They can be hard to notice: clad in all-black and flitting back and forth across the stage between scenes, flickering like cue marks in an old film. In the months leading up to the production, they inhabit the little-used woodshop after school in the hallway most people think of only as the path to the senior parking lot, working and buzzing like bees out of the sights of most students. These are the dedicated students who make up the Stage Crew.
Their role may seem less significant than those played by the actors, but they are equally important in producing an entertaining show. Without Stage Crew, school productions would scarcely be worth watching—sets, props, those beautiful backdrops, even the all-important wooden foliage, are the responsibility of the diligent stage crew. They were a crucial part of this year’s fall drama, The Sting, and will play an incredibly important role in the production of Shrek the Musical this spring. “Without the stage crew, there is no show!” said English teacher Deborah Goodkin, who directs the fall drama each year. “The play isn’t complete with actors only.”
The most selective, and most stressful, role in Stage Crew is the running crew, a group of about 15 students who rehearse just like the cast to move props and set pieces built by the whole club back and forth seamlessly across the stage the night of the performance. “They [the running crew] do get yelled at a lot by me or Corriveau.

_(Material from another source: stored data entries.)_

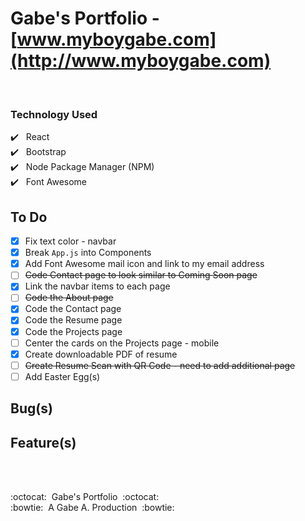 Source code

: # Gabe's Portfolio - [www.myboygabe.com](http://www.myboygabe.com)

<br />

### Technology Used

:heavy_check_mark:&nbsp;&nbsp; React <br />
:heavy_check_mark:&nbsp;&nbsp; Bootstrap <br />
:heavy_check_mark:&nbsp;&nbsp; Node Package Manager (NPM) <br />
:heavy_check_mark:&nbsp;&nbsp; Font Awesome <br />

## To Do

- [x] Fix text color - navbar
- [x] Break `App.js` into Components
- [x] Add Font Awesome mail icon and link to my email address
- [ ] ~~Code Contact page to look similar to Coming Soon page~~
- [x] Link the navbar items to each page
- [ ] ~~Code the About page~~
- [x] Code the Contact page
- [x] Code the Resume page
- [x] Code the Projects page
- [ ] Center the cards on the Projects page - mobile
- [x] Create downloadable PDF of resume
- [ ] ~~Create Resume Scan with QR Code - need to add additional page~~
- [ ] Add Easter Egg(s)

## Bug(s)

## Feature(s)

<br/>
<br/>


:octocat:&nbsp;&nbsp;Gabe's Portfolio&nbsp;&nbsp;:octocat: <br/>
:bowtie:&nbsp;&nbsp;A Gabe A. Production&nbsp;&nbsp;:bowtie:

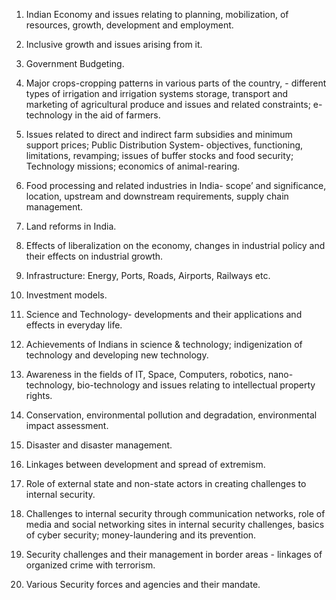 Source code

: 1. Indian Economy and issues relating to planning, mobilization, of resources, growth, development and
employment.
2.  Inclusive growth and issues arising from it.
3.  Government Budgeting.
4.  Major crops-cropping patterns in various parts of the country, - different types of irrigation and
irrigation systems storage, transport and marketing of agricultural produce and issues and related
constraints; e-technology in the aid of farmers.
5.  Issues related to direct and indirect farm subsidies and minimum support prices; Public Distribution
System- objectives, functioning, limitations, revamping; issues of buffer stocks and food security;
Technology missions; economics of animal-rearing.
6.  Food processing and related industries in India- scope’ and significance, location, upstream and
downstream requirements, supply chain management.
7.  Land reforms in India.
8.  Effects of liberalization on the economy, changes in industrial policy and their effects on industrial
growth.
9.  Infrastructure: Energy, Ports, Roads, Airports, Railways etc.
10.  Investment models.
11. Science and Technology- developments and their applications and effects in everyday life. 

12.  Achievements of Indians in science & technology; indigenization of technology and developing new
technology.
13.  Awareness in the fields of IT, Space, Computers, robotics, nano-technology, bio-technology and issues
relating to intellectual property rights.
14.  Conservation, environmental pollution and degradation, environmental impact assessment.
15.  Disaster and disaster management.
16.  Linkages between development and spread of extremism.
17.  Role of external state and non-state actors in creating challenges to internal security.
18.  Challenges to internal security through communication networks, role of media and social networking
sites in internal security challenges, basics of cyber security; money-laundering and its prevention.
19.  Security challenges and their management in border areas - linkages of organized crime with terrorism.
20. Various Security forces and agencies and their mandate. 

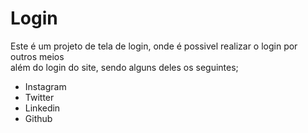 # Login

Este é um projeto de tela de login, onde é possivel realizar o login por outros meios <br/> 
além do login do site, sendo alguns deles os seguintes;

  -  Instagram <br>
  - Twitter <br>
  - Linkedin <br>
  - Github
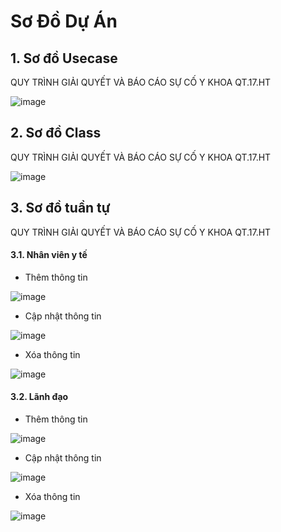 # Sơ Đồ Dự Án

## 1. Sơ đồ Usecase

QUY TRÌNH GIẢI QUYẾT VÀ BÁO CÁO SỰ CỐ Y KHOA QT.17.HT

![image](https://user-images.githubusercontent.com/107389856/176072390-43d9276a-e286-4b24-b2a2-39730bc312c5.png)

## 2. Sơ đồ Class

QUY TRÌNH GIẢI QUYẾT VÀ BÁO CÁO SỰ CỐ Y KHOA QT.17.HT

![image](https://user-images.githubusercontent.com/107389856/176338658-7f5844e8-7800-4bd4-aca2-a40529182e92.png)

## 3. Sơ đồ tuần tự

QUY TRÌNH GIẢI QUYẾT VÀ BÁO CÁO SỰ CỐ Y KHOA QT.17.HT

#### 3.1. Nhân viên y tế
- Thêm thông tin

![image](https://user-images.githubusercontent.com/107389856/176339726-434f4366-d3a4-4372-9646-b2d947827aa7.png)
- Cập nhật thông tin

![image](https://user-images.githubusercontent.com/107389856/176339676-d097260a-e129-4410-b01c-888578445ee7.png)
- Xóa thông tin

![image](https://user-images.githubusercontent.com/107389856/176339634-c4ed119f-a108-4d9e-957e-e31366413277.png)
#### 3.2. Lãnh đạo
- Thêm thông tin

![image](https://user-images.githubusercontent.com/107389856/176339055-e0e0abf3-ab28-4e03-b236-36495cb3c3be.png)
- Cập nhật thông tin

![image](https://user-images.githubusercontent.com/107389856/176339192-792bbef4-8eed-42c8-9818-054912cfb959.png)
- Xóa thông tin

![image](https://user-images.githubusercontent.com/107389856/176339289-5f8d4685-96a7-4f83-8b0b-d4aa9dc3e176.png)
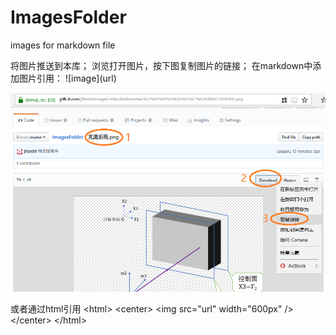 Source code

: # ImagesFolder
images for markdown file

将图片推送到本库；
浏览打开图片，按下图复制图片的链接；
在markdown中添加图片引用：
\!\[image\](url)

![image](https://github.com/jlfan99/ImagesFolder/raw/e854680fde462706d9bbf639de1c1c1d887f18c9/%E5%BC%95%E7%94%A8%E6%96%B9%E6%B3%95.png)

或者通过html引用
\<html\>
\<center\>
\<img src="url" width="600px" \/\>
\<\/center\>
\<\/html\>
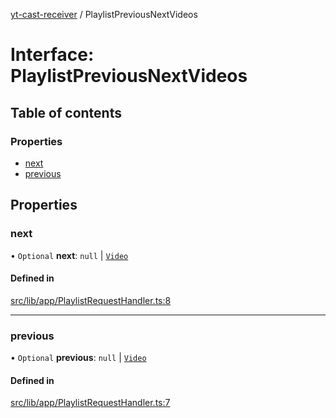 [yt-cast-receiver](../README.md) / PlaylistPreviousNextVideos

# Interface: PlaylistPreviousNextVideos

## Table of contents

### Properties

- [next](PlaylistPreviousNextVideos.md#next)
- [previous](PlaylistPreviousNextVideos.md#previous)

## Properties

### next

• `Optional` **next**: ``null`` \| [`Video`](Video.md)

#### Defined in

[src/lib/app/PlaylistRequestHandler.ts:8](https://github.com/patrickkfkan/yt-cast-receiver/blob/91904fb/src/lib/app/PlaylistRequestHandler.ts#L8)

___

### previous

• `Optional` **previous**: ``null`` \| [`Video`](Video.md)

#### Defined in

[src/lib/app/PlaylistRequestHandler.ts:7](https://github.com/patrickkfkan/yt-cast-receiver/blob/91904fb/src/lib/app/PlaylistRequestHandler.ts#L7)
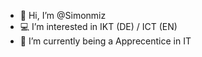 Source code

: - 👋 Hi, I’m @Simonmiz
- 💻 I’m interested in IKT (DE) / ICT (EN) 
- 💼 I’m currently being a Apprecentice in IT

<!---
Simonmiz/Simonmiz is a ✨ special ✨ repository because its `README.md` (this file) appears on your GitHub profile.
You can click the Preview link to take a look at your changes.
--->
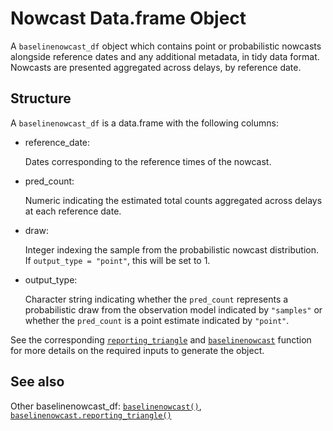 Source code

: # Nowcast Data.frame Object

A `baselinenowcast_df` object which contains point or probabilistic
nowcasts alongside reference dates and any additional metadata, in tidy
data format. Nowcasts are presented aggregated across delays, by
reference date.

## Structure

A `baselinenowcast_df` is a data.frame with the following columns:

- reference_date:

  Dates corresponding to the reference times of the nowcast.

- pred_count:

  Numeric indicating the estimated total counts aggregated across delays
  at each reference date.

- draw:

  Integer indexing the sample from the probabilistic nowcast
  distribution. If `output_type = "point"`, this will be set to 1.

- output_type:

  Character string indicating whether the `pred_count` represents a
  probabilistic draw from the observation model indicated by `"samples"`
  or whether the `pred_count` is a point estimate indicated by
  `"point"`.

See the corresponding
[`reporting_triangle`](https://baselinenowcast.epinowcast.org/reference/reporting_triangle-class.md)
and
[`baselinenowcast`](https://baselinenowcast.epinowcast.org/reference/baselinenowcast.md)
function for more details on the required inputs to generate the object.

## See also

Other baselinenowcast_df:
[`baselinenowcast()`](https://baselinenowcast.epinowcast.org/reference/baselinenowcast.md),
[`baselinenowcast.reporting_triangle()`](https://baselinenowcast.epinowcast.org/reference/baselinenowcast.reporting_triangle.md)
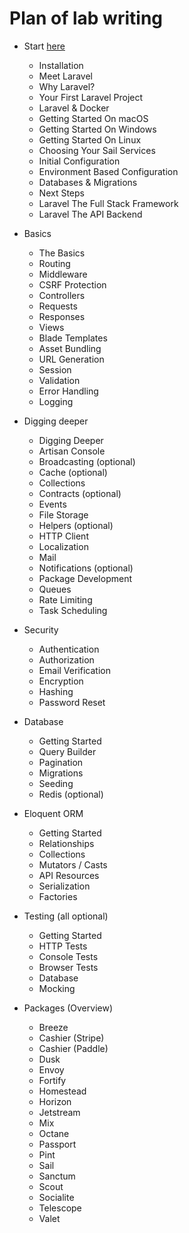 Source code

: # Plan of lab writing

* Start [here](https://laravel.com/docs/master/installation)
    * Installation
    * Meet Laravel
    * Why Laravel?
    * Your First Laravel Project
    * Laravel & Docker
    * Getting Started On macOS
    * Getting Started On Windows
    * Getting Started On Linux
    * Choosing Your Sail Services
    * Initial Configuration
    * Environment Based Configuration
    * Databases & Migrations
    * Next Steps
    * Laravel The Full Stack Framework
    * Laravel The API Backend

* Basics
    * The Basics
    * Routing
    * Middleware
    * CSRF Protection
    * Controllers
    * Requests
    * Responses
    * Views
    * Blade Templates
    * Asset Bundling
    * URL Generation
    * Session
    * Validation
    * Error Handling
    * Logging

* Digging deeper
    * Digging Deeper
    * Artisan Console
    * Broadcasting (optional)
    * Cache (optional)
    * Collections
    * Contracts (optional)
    * Events
    * File Storage
    * Helpers (optional)
    * HTTP Client
    * Localization
    * Mail
    * Notifications (optional)
    * Package Development
    * Queues
    * Rate Limiting
    * Task Scheduling

* Security
  * Authentication
  * Authorization
  * Email Verification
  * Encryption
  * Hashing
  * Password Reset


* Database
  * Getting Started
  * Query Builder
  * Pagination
  * Migrations
  * Seeding
  * Redis (optional)

* Eloquent ORM

  * Getting Started
  * Relationships
  * Collections
  * Mutators / Casts
  * API Resources
  * Serialization
  * Factories

* Testing (all optional)
  * Getting Started
  * HTTP Tests
  * Console Tests
  * Browser Tests
  * Database
  * Mocking

* Packages (Overview)
  * Breeze
  * Cashier (Stripe)
  * Cashier (Paddle)
  * Dusk
  * Envoy
  * Fortify
  * Homestead
  * Horizon
  * Jetstream
  * Mix
  * Octane
  * Passport
  * Pint
  * Sail
  * Sanctum
  * Scout
  * Socialite
  * Telescope
  * Valet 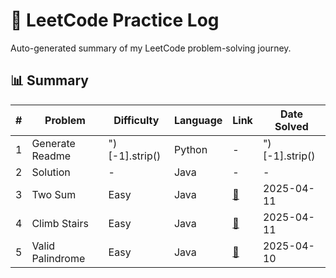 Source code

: # 🚀 LeetCode Practice Log

Auto-generated summary of my LeetCode problem-solving journey.

## 📊 Summary

| # | Problem | Difficulty | Language | Link | Date Solved |
|--:|---------|------------|----------|------|-------------|
| 1 | Generate Readme | ")[-1].strip() | Python | - | ")[-1].strip() |
| 2 | Solution | - | Java | - | - |
| 3 | Two Sum | Easy | Java | [🔗](https://leetcode.com/problems/two-sum) | 2025-04-11 |
| 4 | Climb Stairs | Easy | Java | [🔗](https://leetcode.com/problems/climbing-stairs) | 2025-04-11 |
| 5 | Valid Palindrome | Easy | Java | [🔗](https://leetcode.com/problems/valid-palindrome) | 2025-04-10 |
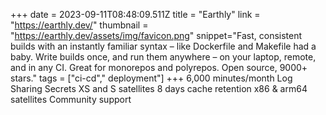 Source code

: +++
date = 2023-09-11T08:48:09.511Z
title = "Earthly"
link = "https://earthly.dev/"
thumbnail = "https://earthly.dev/assets/img/favicon.png"
snippet="Fast, consistent builds with an instantly familiar syntax – like Dockerfile and Makefile had a baby. Write builds once, and run them anywhere – on your laptop, remote, and in any CI. Great for monorepos and polyrepos. Open source, 9000+ stars."
tags = ["ci-cd"," deployment"]
+++
6,000 minutes/month
Log Sharing
Secrets
XS and S satellites
8 days cache retention
x86 & arm64 satellites
Community support
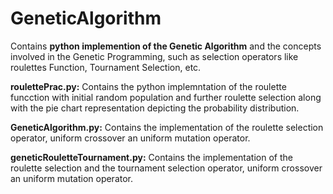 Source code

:# GeneticAlgorithm
Contains <b>python implemention of the Genetic Algorithm</b> and the concepts involved in the Genetic Programming, such as selection operators like roulettes Function, Tournament Selection, etc.

<b>roulettePrac.py:</b> Contains the python implemntation of the roulette funcction with initial random population and further roulette selection along with the pie chart representation depicting the probability distribution.

<b>GeneticAlgorithm.py:</b> Contains the implementation of the roulette selection operator, uniform crossover an uniform mutation operator.

<b>geneticRouletteTournament.py:</b> Contains the implementation of the roulette selection and the tournament selection operator, uniform crossover an uniform mutation operator.
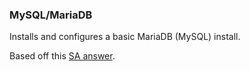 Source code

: ### MySQL/MariaDB

Installs and configures a basic MariaDB (MySQL) install.

Based off this [SA answer](https://stackoverflow.com/a/16652653).
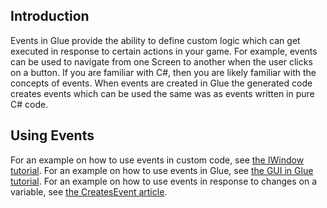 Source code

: ## Introduction

Events in Glue provide the ability to define custom logic which can get executed in response to certain actions in your game. For example, events can be used to navigate from one Screen to another when the user clicks on a button. If you are familiar with C#, then you are likely familiar with the concepts of events. When events are created in Glue the generated code creates events which can be used the same was as events written in pure C# code.

## Using Events

For an example on how to use events in custom code, see [the IWindow tutorial](/frb/docs/index.php?title=Glue:Tutorials:Using_IWindow.md "Glue:Tutorials:Using IWindow"). For an example on how to use events in Glue, see [the GUI in Glue tutorial](/frb/docs/index.php?title=Glue:Tutorials:GUI_in_Glue.md "Glue:Tutorials:GUI in Glue"). For an example on how to use events in response to changes on a variable, see [the CreatesEvent article](/frb/docs/index.php?title=Glue:Reference:Variables:CreatesEvent.md "Glue:Reference:Variables:CreatesEvent").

Not necessarily for making big mistakes, but small ones because we want the play to be as good as it can be,” said Stage Crew President Ben Arias, a senior, referring to director Robert Corriveau. “There are about 15 kids that are always on running crew and these are the kids that really become close like a second family.”
Stage Crew is technically a club operated and organized by students, one of the most popular at North in fact, with approximately 50 members. This is due in no small part to the inclusive, intimate, serious-but-fun nature of Stage Crew that attracts students to saw and build and paint in their afterschool hours. “You get to meet new people, be it upperclassmen or underclassmen or people in your class, that you would otherwise not have,” junior Jonathan Chen said. “Everyone can join at anytime and everyone is welcome no matter how late or early on the year it is. You get as much out of it as you put into it.”
If that’s true, Stage Crew members must get a heck of a lot out of their experience. They spend just as many hours building and practicing movements as the actors do rehearsing their lines. They stay at school past midnight during what is known in the musical world as “hell week,” the lead-up to the performance during which red-eyed cast and crew alike share bagels and caffeine in the wee hours of the morning to make sure the show is the best it can be. “I remember Mel Wherry drilling the running crew over and over and over and over after hours to get the timing right for bringing in chairs for the wedding scene in Our Town,” Goodkin recalled. “As a result of their efforts, the last chair hit the floor exactly as the wedding music started, each night, no fail.”
These long hours pay off mostly in the form of pride. “My favorite part of Stage Crew is seeing the end result and realizing that at that moment all the hundreds of hours that you put into the play has paid off,” Arias said.
For Stage Crew, it’s not about the attention or the standing ovation; it’s about being a part of making something, something they themselves can be proud of. However humble they may be, Stage Crew clearly deserves its time in the spotlight.